One additional benefit of the lazy API is that it allows queries to be executed in a streaming manner. Instead of processing all the data at once, Polars can execute the query in batches allowing you to process datasets that do not fit in memory.

To tell Polars we want to execute a query in streaming mode we pass the streaming=True argument to collect

collect

q1 = (
    pl.scan_csv("docs/assets/data/iris.csv")
    .filter(pl.col("sepal_length") > 5)
    .group_by("species")
    .agg(pl.col("sepal_width").mean())
)
df = q1.collect(streaming=True)

collect · Available on feature streaming

let q1 = LazyCsvReader::new("docs/assets/data/iris.csv")
    .with_has_header(true)
    .finish()?
    .filter(col("sepal_length").gt(lit(5)))
    .group_by(vec![col("species")])
    .agg([col("sepal_width").mean()]);

let df = q1.clone().with_streaming(true).collect()?;
println!("{}", df);

When is streaming available?

Streaming is still in development. We can ask Polars to execute any lazy query in streaming mode. However, not all lazy operations support streaming. If there is an operation for which streaming is not supported, Polars will run the query in non-streaming mode.

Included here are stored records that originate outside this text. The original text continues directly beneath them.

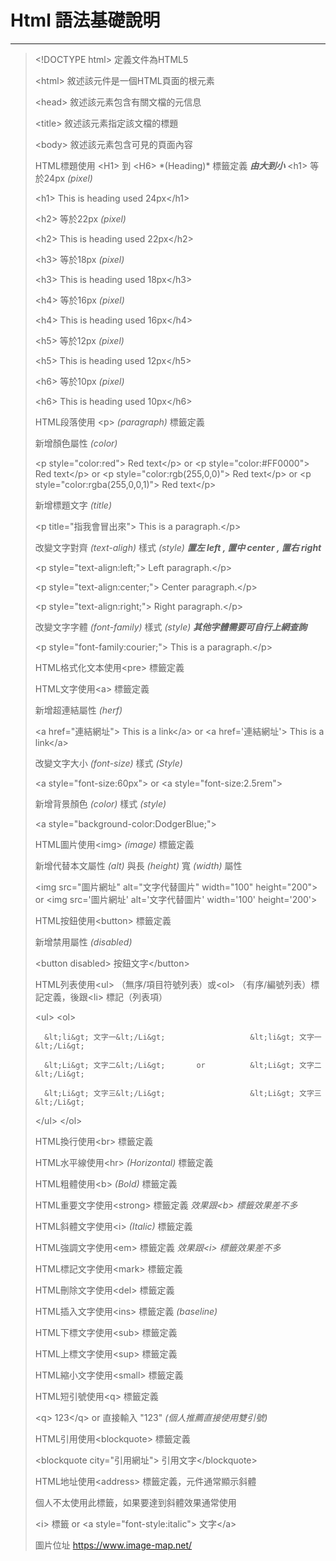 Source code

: # Html 語法基礎說明
* * *
> &lt;!DOCTYPE html&gt;  定義文件為HTML5
>
> &lt;html&gt;  敘述該元件是一個HTML頁面的根元素
>
>  &lt;head&gt;  敘述該元素包含有關文檔的元信息
>
>  &lt;title&gt;  敘述該元素指定該文檔的標題
>
>  &lt;body&gt;  敘述該元素包含可見的頁面內容
>
>  HTML標題使用 &lt;H1&gt;  到 &lt;H6&gt;  \*(Heading)\* 標籤定義 ***由大到小***
>  &lt;h1&gt;  等於24px *(pixel)* 
>     
>  &lt;h1&gt; This is heading used 24px&lt;/h1&gt; 
>
>  &lt;h2&gt;  等於22px *(pixel)*      
>
>  &lt;h2&gt; This is heading used 22px&lt;/h2&gt; 
>
>  &lt;h3&gt;  等於18px *(pixel)*      
>
>  &lt;h3&gt; This is heading used 18px&lt;/h3&gt; 
>
>  &lt;h4&gt;  等於16px *(pixel)*      
>
>  &lt;h4&gt; This is heading used 16px&lt;/h4&gt;
> 
>  &lt;h5&gt;  等於12px *(pixel)*     
>
>  &lt;h5&gt; This is heading used 12px&lt;/h5&gt;
> 
>  &lt;h6&gt;  等於10px *(pixel)*
>
>  &lt;h6&gt; This is heading used 10px&lt;/h6&gt; 
> 
>  HTML段落使用 &lt;p&gt; *(paragraph)* 標籤定義
>
>  新增顏色屬性 *(color)*
>
>  &lt;p style="color:red"&gt; Red text&lt;/p&gt;  or &lt;p style="color:#FF0000"&gt; Red text&lt;/p&gt;  or &lt;p style="color:rgb(255,0,0)"&gt; Red text&lt;/p&gt;  or &lt;p style="color:rgba(255,0,0,1)"&gt; Red text&lt;/p&gt;
> 
>  新增標題文字 *(title)*
>
>  &lt;p title="指我會冒出來"&gt; This is a paragraph.&lt;/p&gt; 
>
>  改變文字對齊 *(text-aligh)* 樣式 *(style)* ***置左 left , 置中 center , 置右 right***
>
>  &lt;p style="text-align:left;"&gt; Left paragraph.&lt;/p&gt; 
>
>  &lt;p style="text-align:center;"&gt; Center paragraph.&lt;/p&gt;
> 
>  &lt;p style="text-align:right;"&gt; Right paragraph.&lt;/p&gt; 
>
>  改變文字字體 *(font-family)* 樣式 *(style)* ***其他字體需要可自行上網查詢***
>
>  &lt;p style="font-family:courier;"&gt; This is a paragraph.&lt;/p&gt; 
>  
>  HTML格式化文本使用&lt;pre&gt; 標籤定義
> 
>  HTML文字使用&lt;a&gt; 標籤定義
>
>  新增超連結屬性 *(herf)*
> 
>  &lt;a href="連結網址"&gt; This is a link&lt;/a&gt;  or &lt;a href='連結網址'&gt; This is a link&lt;/a&gt; 
>
>  改變文字大小 *(font-size)* 樣式 *(Style)*
>
>  &lt;a style="font-size:60px"&gt;  or &lt;a style="font-size:2.5rem"&gt; 
>
>  新增背景顏色 *(color)* 樣式 *(style)*
>
>  &lt;a style="background-color:DodgerBlue;"&gt;  
> 
>  HTML圖片使用&lt;img&gt; *(image)* 標籤定義
>
>  新增代替本文屬性 *(alt)* 與長 *(height)* 寬 *(width)* 屬性
>
>  &lt;img src="圖片網址" alt="文字代替圖片" width="100" height="200"&gt;  or &lt;img src='圖片網址' alt='文字代替圖片' width='100' height='200'&gt; 
>
>  HTML按鈕使用&lt;button&gt; 標籤定義
>
>  新增禁用屬性 *(disabled)*
>
>  &lt;button disabled&gt; 按鈕文字&lt;/button&gt;  
> 
>  HTML列表使用&lt;ul&gt;  （無序/項目符號列表）或&lt;ol&gt; （有序/編號列表）標記定義，後跟&lt;li&gt;  標記（列表項）
>
>  &lt;ul&gt;                              &lt;ol&gt; 
>
>       &lt;li&gt; 文字一&lt;/Li&gt;                   &lt;li&gt; 文字一&lt;/Li&gt; 
>
>       &lt;Li&gt; 文字二&lt;/Li&gt;       or          &lt;Li&gt; 文字二&lt;/Li&gt;
> 
>       &lt;Li&gt; 文字三&lt;/Li&gt;                   &lt;Li&gt; 文字三&lt;/Li&gt; 
>
>  &lt;/ul&gt;                             &lt;/ol&gt; 
> 
>  HTML換行使用&lt;br&gt; 標籤定義
> 
>  HTML水平線使用&lt;hr&gt; *(Horizontal)* 標籤定義
> 
>  HTML粗體使用&lt;b&gt; *(Bold)* 標籤定義
> 
>  HTML重要文字使用&lt;strong&gt; 標籤定義 *效果跟&lt;b&gt; 標籤效果差不多*
> 
>  HTML斜體文字使用&lt;i&gt; *(Italic)* 標籤定義
> 
>  HTML強調文字使用&lt;em&gt; 標籤定義 *效果跟&lt;i&gt; 標籤效果差不多*
> 
>  HTML標記文字使用&lt;mark&gt; 標籤定義
> 
>  HTML刪除文字使用&lt;del&gt; 標籤定義
> 
>  HTML插入文字使用&lt;ins&gt; 標籤定義 *(baseline)*
> 
>  HTML下標文字使用&lt;sub&gt; 標籤定義
> 
>  HTML上標文字使用&lt;sup&gt; 標籤定義
> 
>  HTML縮小文字使用&lt;small&gt; 標籤定義
> 
>  HTML短引號使用&lt;q&gt; 標籤定義
>
>  &lt;q&gt; 123&lt;/q&gt;  or 直接輸入 "123" *(個人推薦直接使用雙引號)*
> 
>  HTML引用使用&lt;blockquote&gt; 標籤定義
>
>  &lt;blockquote city="引用網址"&gt; 引用文字&lt;/blockquote&gt; 
> 
>  HTML地址使用&lt;address&gt; 標籤定義，元件通常顯示斜體
>
>  個人不太使用此標籤，如果要達到斜體效果通常使用
>
>  &lt;i&gt; 標籤 or &lt;a style="font-style:italic"&gt; 文字&lt;/a&gt; 
> 
> 圖片位址 https://www.image-map.net/ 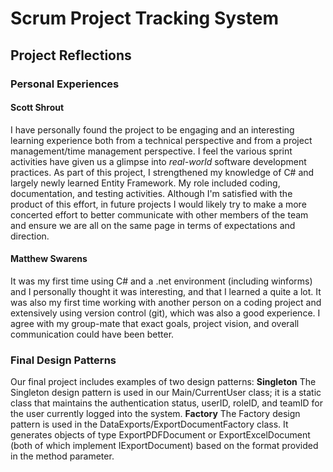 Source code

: ﻿# Scrum Project Tracking System
## Project Reflections

### Personal Experiences
#### Scott Shrout
I have personally found the project to be engaging and an interesting learning experience both from a technical perspective and from a project management/time management perspective.  I feel the various sprint activities have given us a glimpse into *real-world* software development practices.  As part of this project, I strengthened my knowledge of C# and largely newly learned Entity Framework.  My role included coding, documentation, and testing activities.
Although I'm satisfied with the product of this effort, in future projects I would likely try to make a more concerted effort to better communicate with other members of the team and ensure we are all on the same page in terms of expectations and direction.

#### Matthew Swarens
It was my first time using C# and a .net  environment (including winforms) and I personally thought it was interesting, and that I learned a quite a lot. It was also my first time working with another person on a coding project and extensively using version control (git), which was also a good experience. I agree with my group-mate that exact goals, project vision, and overall communication could have been better. 


### Final Design Patterns
Our final project includes examples of two design patterns:
**Singleton**
The Singleton design pattern is used in our Main/CurrentUser class; it is a static class that maintains the authentication status, userID, roleID, and teamID for the user currently logged into the system.
**Factory**
The Factory design pattern is used in the DataExports/ExportDocumentFactory class.  It generates objects of type ExportPDFDocument or ExportExcelDocument (both of which implement IExportDocument) based on the format provided in the method parameter.
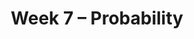 ---
title: "Week 7 – Probability"
weekNumber: 7
days:
  - date: '2024-05-13'
    events:
      - name: DISC 6
        type: disc
        title: Groupwork 5
  - date: '2024-05-14'
    events:
      - name: LEC 12
        type: lecture
        title: Rules of Probability
        # url: resources/lectures/lec03/lec03.html
        # filled: resources/lectures/lec03/lec03-filled.html
        # podcast: https://podcast.ucsd.edu/watch/wi24/dsc80_a00/3
  - date: '2024-05-16'
    events:
      - name: LEC 13
        type: lecture
        title: Combinatorics
        # url: resources/lectures/lec03/lec03.html
        # filled: resources/lectures/lec03/lec03-filled.html
        # podcast: https://podcast.ucsd.edu/watch/wi24/dsc80_a00/3
      - name: HW 5
        type: hw
        title: Homework 5
--- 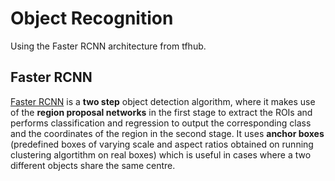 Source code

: # Object Recognition
Using the Faster RCNN architecture from tfhub.


## Faster RCNN

[Faster RCNN](https://arxiv.org/pdf/1506.01497.pdf) is a **two step** object detection algorithm, where it makes use of the **region proposal networks** in the first stage to extract the ROIs and performs classification and regression to output the corresponding class and the coordinates of the region in the second stage. It uses **anchor boxes** (predefined boxes of varying scale and aspect ratios obtained on running clustering algortithm on real boxes) which is useful in cases where a two different objects share the same centre.

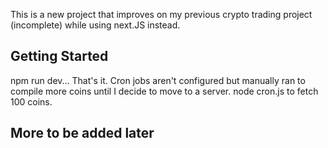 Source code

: This is a new project that improves on my previous crypto trading project (incomplete) while using next.JS instead. 

## Getting Started

npm run dev... That's it. Cron jobs aren't configured but manually ran to compile more coins until I decide to move to a server. 
node cron.js to fetch 100 coins. 
 
## More to be added later
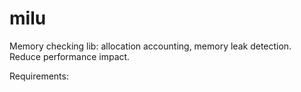 milu
====

Memory checking lib: allocation accounting, memory leak detection. Reduce performance impact.


Requirements:

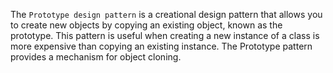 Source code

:The `Prototype design pattern` is a creational design pattern that allows you to create new objects by copying an existing object, known as the prototype. This pattern is useful when creating a new instance of a class is more expensive than copying an existing instance. The Prototype pattern provides a mechanism for object cloning.

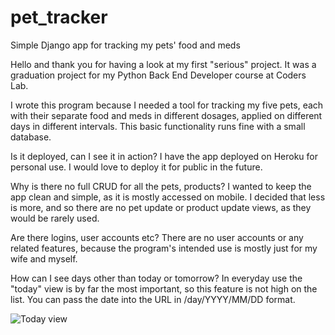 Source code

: # pet_tracker
Simple Django app for tracking my pets' food and meds

Hello and thank you for having a look at my first "serious" project. It was a graduation project for my Python Back End Developer course at Coders Lab.

I wrote this program because I needed a tool for tracking my five pets, each with their separate food and meds in different dosages, applied on different days in different intervals. This basic functionality runs fine with a small database.

Is it deployed, can I see it in action?
I have the app deployed on Heroku for personal use. I would love to deploy it for public in the future.

Why is there no full CRUD for all the pets, products?
I wanted to keep the app clean and simple, as it is mostly accessed on mobile. I decided that less is more, and so there are no pet update or product update views, as they would be rarely used.

Are there logins, user accounts etc?
There are no user accounts or any related features, because the program's intended use is mostly just for my wife and myself.

How can I see days other than today or tomorrow?
In everyday use the "today" view is by far the most important, so this feature is not high on the list. You can pass the date into the URL in /day/YYYY/MM/DD format.

![Today view](https://github.com/IgorKwiatkowski/pet_tracker/screenshots/screenshots/today_view.png?raw=true "Today View") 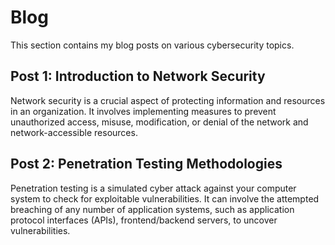 # Blog

This section contains my blog posts on various cybersecurity topics.

## Post 1: Introduction to Network Security
Network security is a crucial aspect of protecting information and resources in an organization. It involves implementing measures to prevent unauthorized access, misuse, modification, or denial of the network and network-accessible resources.

## Post 2: Penetration Testing Methodologies
Penetration testing is a simulated cyber attack against your computer system to check for exploitable vulnerabilities. It can involve the attempted breaching of any number of application systems, such as application protocol interfaces (APIs), frontend/backend servers, to uncover vulnerabilities.
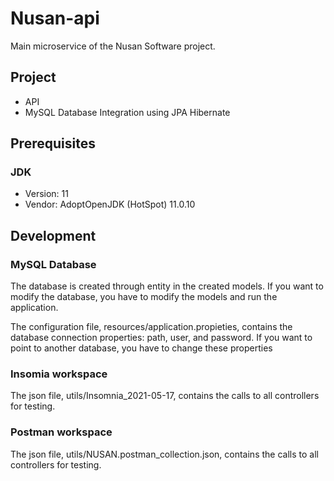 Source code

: # Nusan-api

Main microservice of the Nusan Software project.

## Project

* API
* MySQL Database Integration using JPA Hibernate

## Prerequisites

### JDK

* Version: 11
* Vendor: AdoptOpenJDK (HotSpot) 11.0.10

## Development

### MySQL Database

The database is created through entity in the created models. If you want to modify the database, you have to modify the models and run the application.

The configuration file, resources/application.propieties, contains the database connection properties: path, user, and password. If you want to point to another database, you have to change these properties

### Insomia workspace

The json file, utils/Insomnia_2021-05-17, contains the calls to all controllers for testing.

### Postman workspace

The json file, utils/NUSAN.postman_collection.json, contains the calls to all controllers for testing.


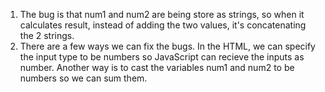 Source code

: 1. The bug is that num1 and num2 are being store as strings, so when it calculates result, instead of adding the two values, it's concatenating the 2 strings.
2. There are a few ways we can fix the bugs. In the HTML, we can specify the input type to be numbers so JavaScript can recieve the inputs as number. Another way is to cast the variables num1 and num2 to be numbers so we can sum them. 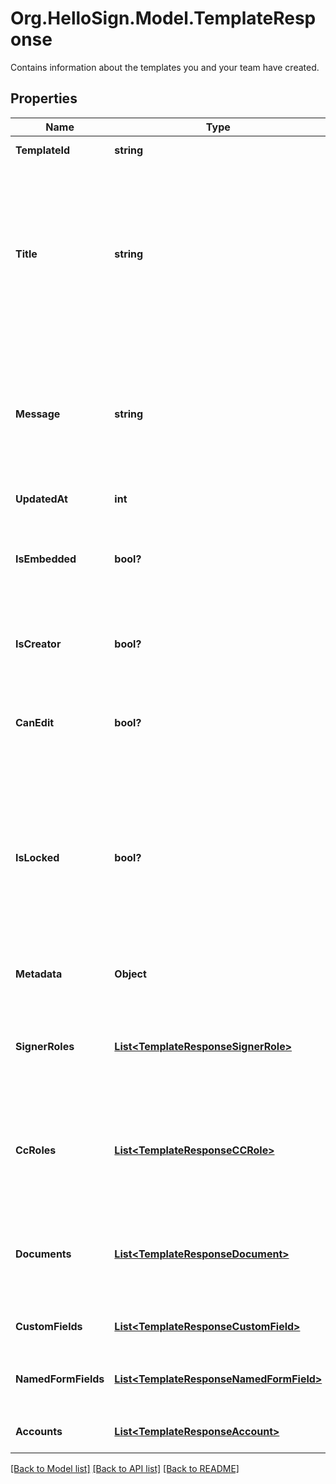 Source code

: # Org.HelloSign.Model.TemplateResponse
Contains information about the templates you and your team have created.

## Properties

Name | Type | Description | Notes
------------ | ------------- | ------------- | -------------
**TemplateId** | **string** |  The id of the Template.  | [optional] 
**Title** | **string** |  The title of the Template. This will also be the default subject of the message sent to signers when using this Template to send a SignatureRequest. This can be overridden when sending the SignatureRequest.  | [optional] 
**Message** | **string** |  The default message that will be sent to signers when using this Template to send a SignatureRequest. This can be overridden when sending the SignatureRequest.  | [optional] 
**UpdatedAt** | **int** |  Time the template was last updated.  | [optional] 
**IsEmbedded** | **bool?** |  `true` if this template was created using an embedded flow, `false` if it was created on our website.  | [optional] 
**IsCreator** | **bool?** |  `true` if you are the owner of this template, `false` if it&#39;s been shared with you by a team member.  | [optional] 
**CanEdit** | **bool?** |  Indicates whether edit rights have been granted to you by the owner (always `true` if that&#39;s you).  | [optional] 
**IsLocked** | **bool?** |  Indicates whether the template is locked.  If `true`, then the template was created outside your quota and can only be used in `test_mode`.  If `false`, then the template is within your quota and can be used to create signature requests.  | [optional] 
**Metadata** | **Object** |  The metadata attached to the template.  | [optional] 
**SignerRoles** | [**List&lt;TemplateResponseSignerRole&gt;**](TemplateResponseSignerRole.md) |  An array of the designated signer roles that must be specified when sending a SignatureRequest using this Template.  | [optional] 
**CcRoles** | [**List&lt;TemplateResponseCCRole&gt;**](TemplateResponseCCRole.md) |  An array of the designated CC roles that must be specified when sending a SignatureRequest using this Template.  | [optional] 
**Documents** | [**List&lt;TemplateResponseDocument&gt;**](TemplateResponseDocument.md) |  An array describing each document associated with this Template. Includes form field data for each document.  | [optional] 
**CustomFields** | [**List&lt;TemplateResponseCustomField&gt;**](TemplateResponseCustomField.md) |  An array of Custom Field objects.  | [optional] 
**NamedFormFields** | [**List&lt;TemplateResponseNamedFormField&gt;**](TemplateResponseNamedFormField.md) |  Deprecated. Use `form_fields` inside the [documents](https://developers.hellosign.com/api/reference/operation/templateGet/#!c&#x3D;200&amp;path&#x3D;template/documents&amp;t&#x3D;response) array instead.  | [optional] 
**Accounts** | [**List&lt;TemplateResponseAccount&gt;**](TemplateResponseAccount.md) |  An array of the Accounts that can use this Template.  | [optional] 

[[Back to Model list]](../README.md#documentation-for-models) [[Back to API list]](../README.md#documentation-for-api-endpoints) [[Back to README]](../README.md)

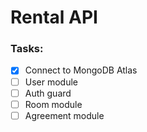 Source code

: # Rental API

### Tasks:

- [x] Connect to MongoDB Atlas
- [ ] User module
- [ ] Auth guard
- [ ] Room module
- [ ] Agreement module
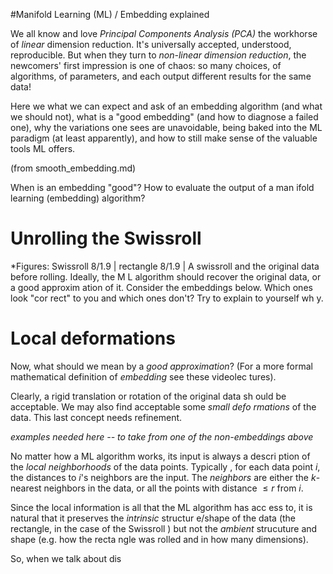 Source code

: #Manifold Learning (ML) / Embedding explained

We all know and love *Principal Components Analysis (PCA)* the workhorse of *linear* dimension reduction. It's universally accepted, understood, reproducible. But when they turn to *non-linear dimension reduction*, the newcomers' first impression is one of chaos: so many choices, of algorithms, of parameters, and each output different results for the same data!

Here we what we can expect and ask of an embedding algorithm (and what we should not), what is a "good embedding" (and how to diagnose a failed one), why the variations one sees are unavoidable, being baked into the ML paradigm (at least apparently), and how to still make sense of the valuable tools ML offers. 

(from smooth_embedding.md)

When is an embedding "good"? How to evaluate the output of a man
ifold learning (embedding) algorithm?

Unrolling the Swissroll
=======================

*Figures: Swissroll 8/1.9 | rectangle 8/1.9 |
A swissroll and the original data before rolling. Ideally, the M
L algorithm should recover the original data, or a good approxim
ation of it. Consider the embeddings below. Which ones look "cor
rect" to you and which ones don't? Try to explain to yourself wh
y.


Local deformations
==================
Now, what should we mean by a _good approximation_? (For a more 
formal mathematical definition of _embedding_ see these videolec
tures).

Clearly, a rigid translation or rotation of the original data sh
ould be acceptable. We may also find acceptable some _small defo
rmations_ of the data. This last concept needs refinement.

*examples needed here -- to take from one of the non-embeddings 
above*

No matter how a ML algorithm works, its input is always a descri
ption of the _local neighborhoods_ of the data points. Typically
, for each data point $i$, the distances to $i$'s neighbors are 
the input. The _neighbors_ are either the $k$-nearest neighbors 
in the data, or all the points with distance $\leq r$ from $i$.

Since the local information is all that the ML algorithm has acc
ess to, it is natural that it preserves the _intrinsic_ structur
e/shape of the data (the rectangle, in the case of the Swissroll
) but not the _ambient_ strucuture and shape (e.g. how the recta
ngle was rolled and in how many dimensions).  

So, when we talk about dis
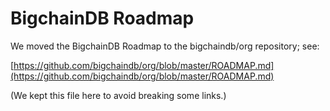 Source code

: <!---
Copyright BigchainDB GmbH and BigchainDB contributors
SPDX-License-Identifier: (Apache-2.0 AND CC-BY-4.0)
Code is Apache-2.0 and docs are CC-BY-4.0
--->

# BigchainDB Roadmap

We moved the BigchainDB Roadmap to the bigchaindb/org repository; see:

[https://github.com/bigchaindb/org/blob/master/ROADMAP.md](https://github.com/bigchaindb/org/blob/master/ROADMAP.md)

(We kept this file here to avoid breaking some links.)
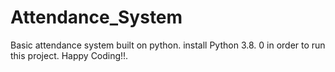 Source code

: # Attendance_System
Basic attendance system built on python.
install Python 3.8. 0 in order to run this project.
Happy Coding!!.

Streaming is supported for many operations including:

  • filter, slice, head, tail
  • with_columns, select
  • group_by
  • join
  • unique
  • sort
  • explode, unpivot
  • scan_csv, scan_parquet, scan_ipc

This list is not exhaustive. Polars is in active development, and more operations can be added without explicit notice.

Example with supported operations

To determine which parts of your query are streaming, use the explain method. Below is an example that demonstrates how to inspect the query plan. More information about the query plan can be found in the chapter on the Lazy API.

explain

print(q1.explain(streaming=True))

explain

let query_plan = q1.with_streaming(true).explain(true)?;
println!("{}", query_plan);

STREAMING:
  AGGREGATE
    [col("sepal_width").mean()] BY [col("species")] FROM
    simple π 3/3 ["sepal_width", "species", ... 1 other column]
      Csv SCAN [docs/assets/data/iris.csv]
      PROJECT 3/5 COLUMNS
      SELECTION: [(col("sepal_length")) > (5.0)]

Example with non-streaming operations

explain

q2 = pl.scan_csv("docs/assets/data/iris.csv").with_columns(
    pl.col("sepal_length").mean().over("species")
)

print(q2.explain(streaming=True))

explain

let q2 = LazyCsvReader::new("docs/assets/data/iris.csv")
    .finish()?
    .with_columns(vec![col("sepal_length")
        .mean()
        .over(vec![col("species")])
        .alias("sepal_length_mean")]);

let query_plan = q2.with_streaming(true).explain(true)?;
println!("{}", query_plan);

 WITH_COLUMNS:
 [col("sepal_length").mean().over([col("species")])] 
  STREAMING:
    Csv SCAN [docs/assets/data/iris.csv]
    PROJECT */5 COLUMNS